▸ WHAT YOU NEED TO DO: Your response should be the lines from the one containing "Link to paper: https://arxiv.org/abs/1808.07371" through the end of the material, copied exactly and with nothing added.

▸ THE DATA:
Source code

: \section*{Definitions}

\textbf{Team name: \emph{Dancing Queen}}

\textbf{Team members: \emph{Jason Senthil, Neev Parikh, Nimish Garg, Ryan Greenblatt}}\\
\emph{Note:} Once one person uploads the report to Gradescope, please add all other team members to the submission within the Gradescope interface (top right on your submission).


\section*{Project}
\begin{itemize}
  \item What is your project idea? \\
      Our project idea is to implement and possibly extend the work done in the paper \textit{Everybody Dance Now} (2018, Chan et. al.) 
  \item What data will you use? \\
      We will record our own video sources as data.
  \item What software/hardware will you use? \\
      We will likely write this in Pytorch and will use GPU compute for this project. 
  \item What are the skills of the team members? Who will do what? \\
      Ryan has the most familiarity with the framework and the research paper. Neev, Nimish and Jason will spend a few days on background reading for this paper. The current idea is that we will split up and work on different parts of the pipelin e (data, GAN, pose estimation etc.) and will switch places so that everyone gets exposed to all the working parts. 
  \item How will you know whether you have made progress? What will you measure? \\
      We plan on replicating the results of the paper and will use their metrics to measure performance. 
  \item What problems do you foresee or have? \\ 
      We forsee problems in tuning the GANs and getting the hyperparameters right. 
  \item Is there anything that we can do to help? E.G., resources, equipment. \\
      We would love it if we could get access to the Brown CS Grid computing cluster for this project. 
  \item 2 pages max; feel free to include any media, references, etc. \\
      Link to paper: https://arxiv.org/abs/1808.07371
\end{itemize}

▸ FINISHED EXERCISE:
      Link to paper: https://arxiv.org/abs/1808.07371
\end{itemize}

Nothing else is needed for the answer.